About this Presentation
BAE Systems maintains planes for the Australian Airforce. BAE used Critical Chain to improve the fighter jet maintenance. Each planned maintenance service is a project in its own right, and you don't know the full scope until you start checking and disabling the plane. Prior to using Critical Chain about 60% of these projects over-ran, by an average of 40%. Their overall on-target performance went from just over 50% to virtually 100%, despite an unexpected increase in workload along the way. Come and find out how they did it!
What Will You Learn
To help you get the most value from this session, we’ve highlighted a few key points. These takeaways capture the main ideas and practical insights from the presentation, making it easier for you to review, reflect, and apply what you’ve learned.
Fighter jet maintenance behaves less like a simple production line and more like a high-variation project environment, where known, anticipated, and unanticipated work all compete for finite manpower, facilities, parts, and tools.
The breakthrough came from treating maintenance flow as a Critical Chain problem: focus on constraints, pipeline work appropriately, use buffers and early warning signals, and align departments around shared priorities instead of local firefighting.
The results were striking. What began from a 40% on-time environment moved to 95% on or ahead of schedule in 2015 deep maintenance turnaround performance, then supported a fleet-wide modification and upgrade program delivered ahead of schedule and on budget.

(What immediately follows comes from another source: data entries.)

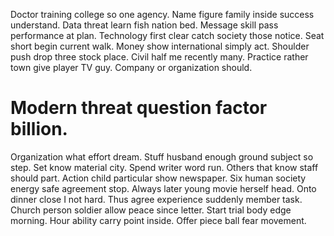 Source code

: Doctor training college so one agency. Name figure family inside success understand. Data threat learn fish nation bed.
Message skill pass performance at plan. Technology first clear catch society those notice.
Seat short begin current walk. Money show international simply act. Shoulder push drop three stock place.
Civil half me recently many. Practice rather town give player TV guy. Company or organization should.
# Modern threat question factor billion.
Organization what effort dream. Stuff husband enough ground subject so step.
Set know material city. Spend writer word run.
Others that know staff should part. Action child particular show newspaper.
Six human society energy safe agreement stop.
Always later young movie herself head. Onto dinner close I not hard.
Thus agree experience suddenly member task.
Church person soldier allow peace since letter. Start trial body edge morning. Hour ability carry point inside. Offer piece ball fear movement. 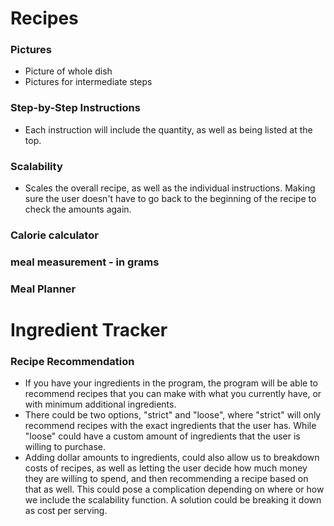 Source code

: # Recipes

### Pictures
- Picture of whole dish
- Pictures for intermediate steps

### Step-by-Step Instructions
- Each instruction will include the quantity, as well as being listed at the top.

### Scalability
- Scales the overall recipe, as well as the individual instructions. Making sure the user
doesn't have to go back to the beginning of the recipe to check the amounts again.

### Calorie calculator

### meal measurement - in grams

### Meal Planner


# Ingredient Tracker

### Recipe Recommendation
- If you have your ingredients in the program, the program will be able to recommend recipes that you can make
with what you currently have, or with minimum additional ingredients.
- There could be two options, "strict" and "loose", where "strict" will only recommend recipes with the exact
ingredients that the user has. While "loose" could have a custom amount of ingredients that the user is willing
to purchase.
- Adding dollar amounts to ingredients, could also allow us to breakdown costs of recipes, as well as letting
the user decide how much money they are willing to spend, and then recommending a recipe based on that as well.
This could pose a complication depending on where or how we include the scalability function. A solution could
be breaking it down as cost per serving. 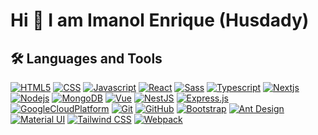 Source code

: # Hi 👋 I am Imanol Enrique (Husdady) 

## 🛠️ Languages and Tools

[![HTML5](https://img.shields.io/badge/-HTML-E2E2E2?style=flat&logo=html5)](https://devdocs.io/html/)
[![CSS](https://img.shields.io/badge/-CSS-264de4?style=flat&logo=css3)](https://devdocs.io/css/)
[![Javascript](https://img.shields.io/badge/-JavaScript-20201A?style=flat&logo=javascript)](https://devdocs.io/javascript/)
[![React](https://img.shields.io/badge/-React-11324D?style=flat&logo=react)](https://es.reactjs.org/)
[![Sass](https://img.shields.io/badge/-Sass-600A35?style=flat&logo=sass)](https://devdocs.io/sass/)
[![Typescript](https://img.shields.io/badge/-Typescript-032037?style=flat-square&logo=typescript)](https://devdocs.io/typescript/)
[![Nextjs](https://img.shields.io/badge/-Nextjs-black?style=flat-square&logo=next.js)](https://nextjs.org/)
[![Nodejs](https://img.shields.io/badge/-Nodejs-black?style=flat-square&logo=node.js)](https://nodejs.org/es/)
[![MongoDB](https://img.shields.io/badge/-MongoDB-black?style=flat-square&logo=mongodb)](https://www.mongodb.com/)
[![Vue](https://img.shields.io/badge/-Vue-black?style=flat-square&logo=vue.js)](https://vuejs.org/)
[![NestJS](https://img.shields.io/badge/-NestJS-black?style=flat-square&logo=nestjs&logoColor=ea2845)](https://nestjs.com/)
[![Express.js](https://img.shields.io/badge/-Express-black?style=flat-square&logo=express)](https://expressjs.com/)
[![GoogleCloudPlatform](https://img.shields.io/badge/-Google_Cloud_Platform-black?style=flat-square&logo=Google)](https://cloud.google.com/?hl=es)
[![Git](https://img.shields.io/badge/-Git-black?style=flat-square&logo=git)](https://git-scm.com/)
[![GitHub](https://img.shields.io/badge/-GitHub-black?style=flat-square&logo=github)](https://github.com/)
[![Bootstrap](https://img.shields.io/badge/-Bootstrap-black?style=flat-square&logo=bootstrap)](https://getbootstrap.com/)
[![Ant Design](https://img.shields.io/badge/-AntDesign-black?style=flat-square&logo=ant-design)](https://ant.design/)
[![Material UI](https://img.shields.io/badge/-Material%20UI-black?style=social&logo=mui)](https://mui.com/)
[![Tailwind CSS](https://img.shields.io/badge/-Tailwind%20CSS-black?style=flat-square&logo=tailwind-css)](https://tailwindcss.com/)
[![Webpack](https://img.shields.io/badge/-Webpack-black?style=flat-square&logo=webpack)](https://webpack.js.org/) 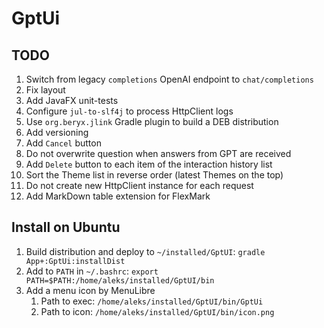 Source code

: # GptUi

## TODO

1. Switch from legacy `completions` OpenAI endpoint to `chat/completions`
2. Fix layout
3. Add JavaFX unit-tests
4. Configure `jul-to-slf4j` to process HttpClient logs
5. Use `org.beryx.jlink` Gradle plugin to build a DEB distribution
6. Add versioning
7. Add `Cancel` button
8. Do not overwrite question when answers from GPT are received
9. Add `Delete` button to each item of the interaction history list
10. Sort the Theme list in reverse order (latest Themes on the top)
11. Do not create new HttpClient instance for each request
12. Add MarkDown table extension for FlexMark

## Install on Ubuntu

1. Build distribution and deploy to `~/installed/GptUI`: `gradle App+:GptUi:installDist`
2. Add to `PATH` in `~/.bashrc`: `export PATH=$PATH:/home/aleks/installed/GptUI/bin`
3. Add a menu icon by MenuLibre
    1. Path to exec: `/home/aleks/installed/GptUI/bin/GptUi`
    2. Path to icon: `/home/aleks/installed/GptUI/bin/icon.png`

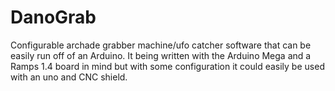 # DanoGrab
Configurable archade grabber machine/ufo catcher software that can be easily run off of an Arduino. It being written with the Arduino Mega and a Ramps 1.4 board in mind but with some configuration it could easily be used with an uno and CNC shield.
 
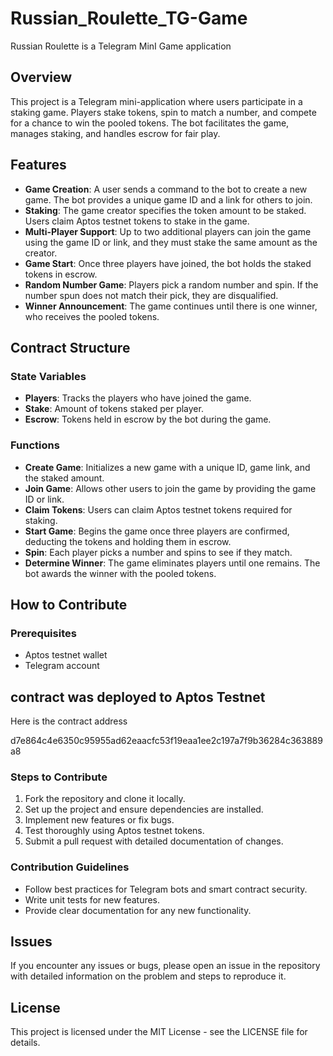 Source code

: 

# Russian_Roulette_TG-Game
Russian Roulette is a Telegram MinI Game application 



## Overview
This project is a Telegram mini-application where users participate in a staking game. Players stake tokens, spin to match a number, and compete for a chance to win the pooled tokens. The bot facilitates the game, manages staking, and handles escrow for fair play.

## Features
- **Game Creation**: A user sends a command to the bot to create a new game. The bot provides a unique game ID and a link for others to join.
- **Staking**: The game creator specifies the token amount to be staked. Users claim Aptos testnet tokens to stake in the game.
- **Multi-Player Support**: Up to two additional players can join the game using the game ID or link, and they must stake the same amount as the creator.
- **Game Start**: Once three players have joined, the bot holds the staked tokens in escrow.
- **Random Number Game**: Players pick a random number and spin. If the number spun does not match their pick, they are disqualified.
- **Winner Announcement**: The game continues until there is one winner, who receives the pooled tokens.

## Contract Structure

### State Variables
- **Players**: Tracks the players who have joined the game.
- **Stake**: Amount of tokens staked per player.
- **Escrow**: Tokens held in escrow by the bot during the game.

### Functions
- **Create Game**: Initializes a new game with a unique ID, game link, and the staked amount.
- **Join Game**: Allows other users to join the game by providing the game ID or link.
- **Claim Tokens**: Users can claim Aptos testnet tokens required for staking.
- **Start Game**: Begins the game once three players are confirmed, deducting the tokens and holding them in escrow.
- **Spin**: Each player picks a number and spins to see if they match.
- **Determine Winner**: The game eliminates players until one remains. The bot awards the winner with the pooled tokens.

## How to Contribute

### Prerequisites
- Aptos testnet wallet
- Telegram account

## contract was deployed to Aptos Testnet
Here is the contract address 

d7e864c4e6350c95955ad62eaacfc53f19eaa1ee2c197a7f9b36284c363889a8


### Steps to Contribute
1. Fork the repository and clone it locally.
2. Set up the project and ensure dependencies are installed.
3. Implement new features or fix bugs.
4. Test thoroughly using Aptos testnet tokens.
5. Submit a pull request with detailed documentation of changes.

### Contribution Guidelines
- Follow best practices for Telegram bots and smart contract security.
- Write unit tests for new features.
- Provide clear documentation for any new functionality.

## Issues
If you encounter any issues or bugs, please open an issue in the repository with detailed information on the problem and steps to reproduce it.

## License
This project is licensed under the MIT License - see the LICENSE file for details.

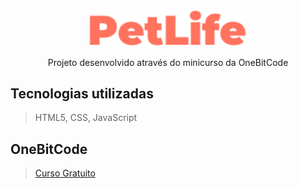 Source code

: <div align="center">
  <img width="50%" src="/assets/images/logo.svg">
</div>
<p align="center">Projeto desenvolvido através do minicurso da OneBitCode</p>

## Tecnologias utilizadas
> HTML5,
> CSS,
> JavaScript

## OneBitCode
> <a href="https://www.onebitcode.com/aulasminicurso" target="_blank">Curso Gratuito</a>
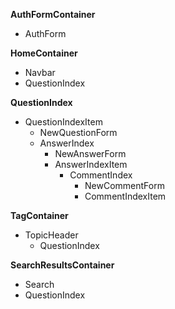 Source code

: **AuthFormContainer**
  - AuthForm

**HomeContainer**
  - Navbar
  - QuestionIndex

<!-- **Navbar**
  - Links
    + LogoutButton
    + ReadButton
    + AnswerButton
  - Search
  - Logo -->

**QuestionIndex**
  - QuestionIndexItem
    + NewQuestionForm
    + AnswerIndex
      * NewAnswerForm
      * AnswerIndexItem
        - CommentIndex
          + NewCommentForm
          + CommentIndexItem

<!-- **NewQuestionForm**
  - TitleInput
  - BodyTextArea
  - SubmitButton

**NewAnswerForm**
  - BodyTextArea
  - SubmitButton -->

**TagContainer**
  - TopicHeader
    + QuestionIndex

**SearchResultsContainer**
  - Search
  - QuestionIndex

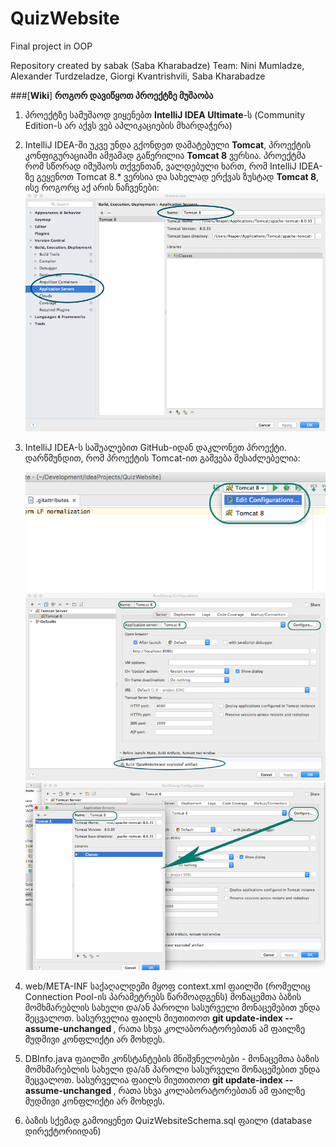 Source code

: # QuizWebsite
Final project in OOP

Repository created by sabak (Saba Kharabadze) 
Team: Nini Mumladze, Alexander Turdzeladze, Giorgi Kvantrishvili, Saba Kharabadze

###[**Wiki**] **როგორ დავიწყოთ პროექტზე მუშაობა**

1. პროექტზე სამუშაოდ ვიყენებთ **IntelliJ IDEA Ultimate**-ს (Community Edition-ს არ აქვს ვებ აპლიკაციების მხარდაჭერა)

1. IntelliJ IDEA-ში უკვე უნდა გქონდეთ დამატებული **Tomcat**, პროექტის კონფიგურაციაში ამჟამად გაწერილია **Tomcat 8** ვერსია. პროექტმა რომ სწორად იმუშაოს თქვენთან, ვალდებული ხართ, რომ IntelliJ IDEA-ზე გეყენოთ Tomcat 8.* ვერსია და სახელად ერქვას ზუსტად **Tomcat 8**, ისე როგორც აქ არის ნაჩვენები:
    ![alt text](https://raw.githubusercontent.com/sabak/QuizWebsite/master/misc/server_preferences.png "Server Preferences")

2. IntelliJ IDEA-ს საშუალებით GitHub-იდან დაკლონეთ პროექტი. დარწმუნდით, რომ პროექტის Tomcat-ით გაშვება შესაძლებელია:

    ![alt text](https://raw.githubusercontent.com/sabak/QuizWebsite/master/misc/run_options.png "Run Options")
    ![alt text](https://raw.githubusercontent.com/sabak/QuizWebsite/master/misc/run_config.png "Run Config")
    ![alt text](https://raw.githubusercontent.com/sabak/QuizWebsite/master/misc/server_config.png "Server Config")

3. web/META-INF საქაღალდეში მყოფ context.xml ფაილში (რომელიც Connection Pool-ის პარამეტრებს წარმოადგენს) მონაცემთა ბაზის მომხმარებლის სახელი და/ან პაროლი სასურველი მონაცემებით უნდა შეცვალოთ. სასურველია ფაილს მიუთითოთ **git update-index --assume-unchanged <file>**, რათა სხვა კოლაბორატორებთან ამ ფაილზე მუდმივი კონფლიქტი არ მოხდეს.

4. DBInfo.java ფაილში კონსტანტების მნიშვნელობები - მონაცემთა ბაზის მომხმარებლის სახელი და/ან პაროლი სასურველი მონაცემებით უნდა შეცვალოთ. სასურველია ფაილს მიუთითოთ **git update-index --assume-unchanged <file>**, რათა სხვა კოლაბორატორებთან ამ ფაილზე მუდმივი კონფლიქტი არ მოხდეს.

5. ბაზის სქემად გამოიყენეთ QuizWebsiteSchema.sql ფაილი (database დირექტორიიდან) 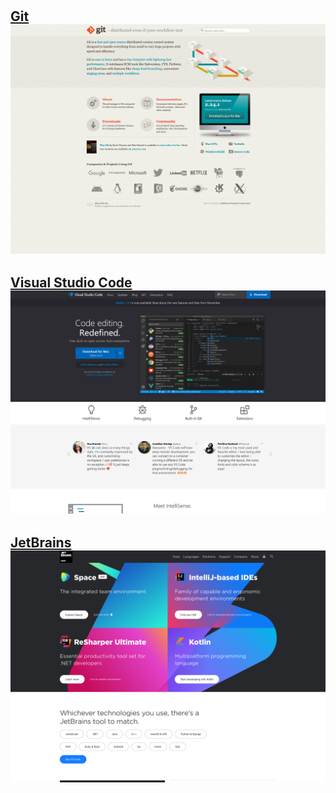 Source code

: #

## [Git](https://git-scm.com/)![Image of Git](images/development/git.png)

## [Visual Studio Code](https://code.visualstudio.com/)![Image of Visual Studio Code](images/development/code.png)

## [JetBrains](https://www.jetbrains.com/)![Image of JetBrains](images/development/jetbrains.png)

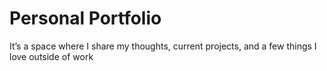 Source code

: # Personal Portfolio
It’s a space where I share my thoughts, current projects, and a few things I love outside of work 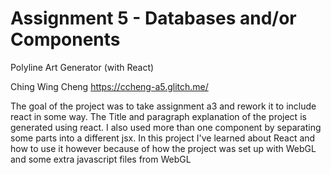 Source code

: Assignment 5 - Databases and/or Components
===
Polyline Art Generator (with React)

Ching Wing Cheng https://ccheng-a5.glitch.me/

The goal of the project was to take assignment a3 and rework it to include react in some way. The Title and paragraph explanation of the project is generated using react. I also used more than one component by separating some parts into a different jsx. In this project I've learned about React and how to use it however because of how the project was set up with WebGL and some extra javascript files from WebGL 
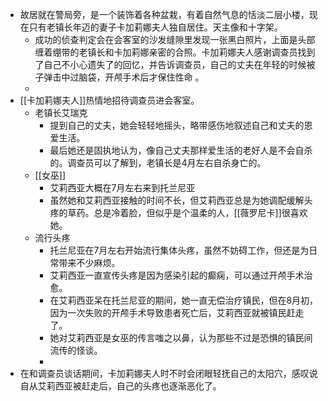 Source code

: - 故居就在警局旁，是一个装饰着各种盆栽，有着自然气息的恬淡二层小楼，现在只有老镇长年迈的妻子卡加莉娜夫人独自居住。天主像和十字架。
	- 成功的侦查判定会在会客室的沙发缝隙里发现一张黑白照片，上面是头部缠着绷带的老镇长和卡加莉娜亲密的合照。卡加莉娜夫人感谢调查员找到了自己不小心遗失了的回忆，并告诉调查员，自己的丈夫在年轻的时候被子弹击中过脑袋，开颅手术后才保住性命 。
	-
- [[卡加莉娜夫人]]热情地招待调查员进会客室。
	- 老镇长艾瑞克
		- 提到自己的丈夫，她会轻轻地摇头，略带感伤地叙述自己和丈夫的恩爱生活。
		- 最后她还是固执地认为，像自己丈夫那样爱生活的老好人是不会自杀的。调查员可以了解到，老镇长是4月左右自杀身亡的。
	- [[女巫]]
		- 艾莉西亚大概在7月左右来到托兰尼亚
		- 虽然她和艾莉西亚接触的时间不长，但艾莉西亚总是为她调配缓解头疼的草药。总是冷着脸，但似乎是个温柔的人，[[薇罗尼卡]]很喜欢她。
	- 流行头疼
		- 托兰尼亚在7月左右开始流行集体头疼，虽然不妨碍工作，但还是为日常带来不少麻烦。
		- 艾莉西亚一直宣传头疼是因为感染引起的癫痫，可以通过开颅手术治愈。
		- 在艾莉西亚呆在托兰尼亚的期间，她一直无偿治疗镇民，但在8月初，因为一次失败的开颅手术导致患者死亡后，艾莉西亚就被镇民赶走了。
		- 她对艾莉西亚是女巫的传言嗤之以鼻，认为那些不过是恐惧的镇民间流传的怪谈。
		-
- 在和调查员谈话期间，卡加莉娜夫人时不时会闭眼轻抚自己的太阳穴，感叹说自从艾莉西亚被赶走后，自己的头疼也逐渐恶化了。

The session is also candid about sustainment: rules erode, WIP creeps back, priorities get ignored, and managerial commitment is essential if buffer management and shorter cycle times are going to last.
Instructor(s)
Simon White
Simon White works for BAE Systems Australia as Manager of Project Controls. His current role is to ‘Deliver Reliable and Repeatable Project Control’ across a multi-billion dollar portfolio of +220 defense projects, spread over Air, Maritime and Software/Cyber domains. He was part of a successful application of CCPM to an Aerospace MRO environment, and this has been shared widely within the BAE business globally, as well as via TOCICO Global Conference, CCPM Global Conference, Project Control Expo UK and Aus, and more.